Brief: Pull every line containing the word "documentclass" from the records.

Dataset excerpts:
▽

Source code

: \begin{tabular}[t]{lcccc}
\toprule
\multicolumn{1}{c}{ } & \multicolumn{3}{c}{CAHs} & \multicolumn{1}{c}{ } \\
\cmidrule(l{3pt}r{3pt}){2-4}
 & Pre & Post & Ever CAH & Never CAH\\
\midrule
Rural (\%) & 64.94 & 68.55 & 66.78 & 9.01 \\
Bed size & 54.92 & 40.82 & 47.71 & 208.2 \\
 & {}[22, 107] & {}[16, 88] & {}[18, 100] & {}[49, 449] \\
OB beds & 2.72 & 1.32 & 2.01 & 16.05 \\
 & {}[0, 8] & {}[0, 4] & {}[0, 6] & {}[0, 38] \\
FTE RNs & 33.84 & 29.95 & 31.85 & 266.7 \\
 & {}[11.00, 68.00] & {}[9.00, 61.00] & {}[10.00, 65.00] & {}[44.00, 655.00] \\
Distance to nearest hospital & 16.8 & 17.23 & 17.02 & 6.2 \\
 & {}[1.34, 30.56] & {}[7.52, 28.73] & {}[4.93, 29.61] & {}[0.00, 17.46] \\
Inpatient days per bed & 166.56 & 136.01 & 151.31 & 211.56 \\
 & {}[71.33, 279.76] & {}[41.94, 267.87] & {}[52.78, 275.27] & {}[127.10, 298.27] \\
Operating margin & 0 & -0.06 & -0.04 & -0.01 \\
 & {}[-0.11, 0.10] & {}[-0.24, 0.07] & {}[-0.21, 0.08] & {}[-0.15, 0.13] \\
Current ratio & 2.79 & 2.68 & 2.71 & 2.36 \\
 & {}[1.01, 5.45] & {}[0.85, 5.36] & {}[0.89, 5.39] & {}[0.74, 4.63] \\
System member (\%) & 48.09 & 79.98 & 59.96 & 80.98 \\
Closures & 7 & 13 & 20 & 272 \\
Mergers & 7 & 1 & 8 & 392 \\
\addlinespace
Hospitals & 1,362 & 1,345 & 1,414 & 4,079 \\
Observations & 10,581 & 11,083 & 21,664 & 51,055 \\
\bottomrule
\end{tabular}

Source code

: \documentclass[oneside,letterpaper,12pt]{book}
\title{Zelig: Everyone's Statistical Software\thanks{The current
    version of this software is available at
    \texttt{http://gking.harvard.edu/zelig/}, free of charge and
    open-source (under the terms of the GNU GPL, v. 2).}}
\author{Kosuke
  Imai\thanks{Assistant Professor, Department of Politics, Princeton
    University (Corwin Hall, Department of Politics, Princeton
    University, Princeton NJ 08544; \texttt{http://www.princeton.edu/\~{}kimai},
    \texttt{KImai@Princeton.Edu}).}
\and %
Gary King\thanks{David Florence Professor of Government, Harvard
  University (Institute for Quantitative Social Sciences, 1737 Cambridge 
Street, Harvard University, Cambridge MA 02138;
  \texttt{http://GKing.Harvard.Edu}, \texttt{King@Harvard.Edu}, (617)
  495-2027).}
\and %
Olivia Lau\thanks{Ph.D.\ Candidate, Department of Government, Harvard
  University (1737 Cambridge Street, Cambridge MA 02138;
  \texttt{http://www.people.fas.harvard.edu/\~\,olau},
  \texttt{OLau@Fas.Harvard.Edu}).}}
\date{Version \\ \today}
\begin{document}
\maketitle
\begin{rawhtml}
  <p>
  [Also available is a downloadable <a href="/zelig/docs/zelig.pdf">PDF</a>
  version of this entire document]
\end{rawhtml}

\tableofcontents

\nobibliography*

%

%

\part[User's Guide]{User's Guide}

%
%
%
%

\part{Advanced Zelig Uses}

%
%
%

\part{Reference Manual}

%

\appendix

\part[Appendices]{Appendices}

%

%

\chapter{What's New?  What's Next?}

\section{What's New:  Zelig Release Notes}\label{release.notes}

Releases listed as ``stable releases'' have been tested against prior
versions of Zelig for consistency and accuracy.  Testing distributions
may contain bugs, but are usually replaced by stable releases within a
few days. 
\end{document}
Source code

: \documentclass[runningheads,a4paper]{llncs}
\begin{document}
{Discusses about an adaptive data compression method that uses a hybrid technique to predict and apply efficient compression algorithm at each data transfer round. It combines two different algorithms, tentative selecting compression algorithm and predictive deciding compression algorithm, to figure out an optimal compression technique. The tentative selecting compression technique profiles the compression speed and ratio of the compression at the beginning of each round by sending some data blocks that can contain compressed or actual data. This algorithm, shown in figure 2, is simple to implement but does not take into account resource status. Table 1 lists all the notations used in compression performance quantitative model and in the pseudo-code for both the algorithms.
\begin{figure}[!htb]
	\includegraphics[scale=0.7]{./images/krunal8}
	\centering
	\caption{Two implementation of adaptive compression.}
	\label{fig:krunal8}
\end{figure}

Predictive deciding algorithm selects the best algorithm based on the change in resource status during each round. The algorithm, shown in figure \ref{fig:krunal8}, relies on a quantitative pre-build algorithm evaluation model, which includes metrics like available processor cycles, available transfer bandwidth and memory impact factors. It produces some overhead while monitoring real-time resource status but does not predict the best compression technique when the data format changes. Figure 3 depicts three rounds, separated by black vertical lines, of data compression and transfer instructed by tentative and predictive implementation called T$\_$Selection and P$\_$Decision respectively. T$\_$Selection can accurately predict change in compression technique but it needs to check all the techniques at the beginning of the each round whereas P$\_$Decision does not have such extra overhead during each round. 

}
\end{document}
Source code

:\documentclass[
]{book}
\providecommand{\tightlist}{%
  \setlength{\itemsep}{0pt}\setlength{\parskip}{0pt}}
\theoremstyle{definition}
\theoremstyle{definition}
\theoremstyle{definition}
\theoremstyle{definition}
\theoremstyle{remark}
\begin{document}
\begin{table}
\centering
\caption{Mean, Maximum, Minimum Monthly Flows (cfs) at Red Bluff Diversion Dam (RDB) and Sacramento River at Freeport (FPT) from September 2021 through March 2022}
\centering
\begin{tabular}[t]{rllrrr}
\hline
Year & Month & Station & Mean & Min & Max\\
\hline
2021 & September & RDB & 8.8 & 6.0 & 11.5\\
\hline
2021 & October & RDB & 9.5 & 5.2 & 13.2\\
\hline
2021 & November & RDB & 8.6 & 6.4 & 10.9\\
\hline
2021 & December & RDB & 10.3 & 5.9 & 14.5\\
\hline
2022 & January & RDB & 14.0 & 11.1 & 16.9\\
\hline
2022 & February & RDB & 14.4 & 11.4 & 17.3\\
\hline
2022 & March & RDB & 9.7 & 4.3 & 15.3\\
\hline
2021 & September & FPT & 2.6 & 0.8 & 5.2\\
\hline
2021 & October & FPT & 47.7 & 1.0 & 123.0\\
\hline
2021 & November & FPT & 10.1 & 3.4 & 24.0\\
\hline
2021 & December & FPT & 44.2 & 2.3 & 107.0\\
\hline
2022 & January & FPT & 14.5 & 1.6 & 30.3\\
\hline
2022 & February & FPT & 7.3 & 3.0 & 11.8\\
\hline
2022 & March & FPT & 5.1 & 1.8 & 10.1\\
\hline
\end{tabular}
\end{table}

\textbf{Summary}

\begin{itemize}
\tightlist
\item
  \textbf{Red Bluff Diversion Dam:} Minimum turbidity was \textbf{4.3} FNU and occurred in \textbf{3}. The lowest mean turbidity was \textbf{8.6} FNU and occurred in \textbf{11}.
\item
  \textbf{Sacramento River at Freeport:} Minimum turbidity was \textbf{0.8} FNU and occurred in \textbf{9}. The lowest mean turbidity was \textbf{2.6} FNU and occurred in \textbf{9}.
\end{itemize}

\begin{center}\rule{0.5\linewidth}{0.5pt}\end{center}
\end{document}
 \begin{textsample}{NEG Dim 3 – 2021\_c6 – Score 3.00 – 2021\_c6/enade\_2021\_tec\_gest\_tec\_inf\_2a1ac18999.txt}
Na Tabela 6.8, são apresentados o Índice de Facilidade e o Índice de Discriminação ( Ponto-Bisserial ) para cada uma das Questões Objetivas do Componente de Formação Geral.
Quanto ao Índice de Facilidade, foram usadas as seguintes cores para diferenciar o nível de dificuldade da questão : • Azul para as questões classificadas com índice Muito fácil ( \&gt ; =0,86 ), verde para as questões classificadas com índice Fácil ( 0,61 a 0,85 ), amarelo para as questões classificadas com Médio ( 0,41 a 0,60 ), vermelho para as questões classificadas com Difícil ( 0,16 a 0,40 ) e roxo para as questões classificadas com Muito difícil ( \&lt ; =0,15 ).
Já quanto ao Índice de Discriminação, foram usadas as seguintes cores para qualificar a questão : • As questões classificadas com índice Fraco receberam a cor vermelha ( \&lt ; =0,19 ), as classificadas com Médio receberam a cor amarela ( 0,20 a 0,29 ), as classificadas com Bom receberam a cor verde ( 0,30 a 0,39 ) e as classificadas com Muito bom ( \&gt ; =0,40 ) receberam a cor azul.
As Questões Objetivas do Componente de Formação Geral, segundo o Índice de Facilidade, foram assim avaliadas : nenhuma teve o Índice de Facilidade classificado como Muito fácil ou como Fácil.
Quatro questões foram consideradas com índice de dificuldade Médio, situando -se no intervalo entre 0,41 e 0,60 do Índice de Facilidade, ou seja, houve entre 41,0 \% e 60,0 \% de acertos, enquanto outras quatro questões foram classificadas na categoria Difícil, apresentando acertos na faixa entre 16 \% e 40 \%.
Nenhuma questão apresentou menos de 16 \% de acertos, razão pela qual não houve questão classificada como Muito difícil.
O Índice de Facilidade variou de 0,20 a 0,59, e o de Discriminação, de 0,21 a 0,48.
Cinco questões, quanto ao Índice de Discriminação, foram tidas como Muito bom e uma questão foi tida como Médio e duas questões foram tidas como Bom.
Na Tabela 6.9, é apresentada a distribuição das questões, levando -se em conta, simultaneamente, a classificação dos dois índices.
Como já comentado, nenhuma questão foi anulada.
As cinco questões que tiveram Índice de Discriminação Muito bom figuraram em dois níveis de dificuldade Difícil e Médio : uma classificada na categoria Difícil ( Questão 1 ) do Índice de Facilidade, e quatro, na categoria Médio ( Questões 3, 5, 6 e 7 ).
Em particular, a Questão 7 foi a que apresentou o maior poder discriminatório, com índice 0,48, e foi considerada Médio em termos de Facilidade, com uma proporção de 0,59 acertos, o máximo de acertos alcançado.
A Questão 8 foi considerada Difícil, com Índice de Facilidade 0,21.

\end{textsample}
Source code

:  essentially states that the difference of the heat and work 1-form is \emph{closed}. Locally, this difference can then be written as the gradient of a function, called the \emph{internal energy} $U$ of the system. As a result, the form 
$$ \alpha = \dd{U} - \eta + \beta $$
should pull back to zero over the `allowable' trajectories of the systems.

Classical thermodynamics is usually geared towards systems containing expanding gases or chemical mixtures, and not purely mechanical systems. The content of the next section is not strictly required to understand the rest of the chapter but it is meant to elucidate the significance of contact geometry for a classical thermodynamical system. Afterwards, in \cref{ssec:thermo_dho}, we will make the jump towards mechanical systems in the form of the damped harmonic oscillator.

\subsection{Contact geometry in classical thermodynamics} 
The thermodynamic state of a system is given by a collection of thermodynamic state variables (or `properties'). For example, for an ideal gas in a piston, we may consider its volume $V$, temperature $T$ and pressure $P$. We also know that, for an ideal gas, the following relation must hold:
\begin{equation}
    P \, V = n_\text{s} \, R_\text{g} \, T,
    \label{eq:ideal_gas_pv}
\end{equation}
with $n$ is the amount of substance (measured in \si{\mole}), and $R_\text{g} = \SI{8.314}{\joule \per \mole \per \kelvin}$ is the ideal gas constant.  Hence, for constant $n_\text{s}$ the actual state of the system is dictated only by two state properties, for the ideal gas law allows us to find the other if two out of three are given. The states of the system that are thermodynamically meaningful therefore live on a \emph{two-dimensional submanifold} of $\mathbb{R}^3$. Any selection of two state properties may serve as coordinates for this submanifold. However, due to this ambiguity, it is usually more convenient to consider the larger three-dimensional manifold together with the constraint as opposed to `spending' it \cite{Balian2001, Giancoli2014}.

△

Solved exercise:
: \documentclass[oneside,letterpaper,12pt]{book}
: \documentclass[runningheads,a4paper]{llncs}
:\documentclass[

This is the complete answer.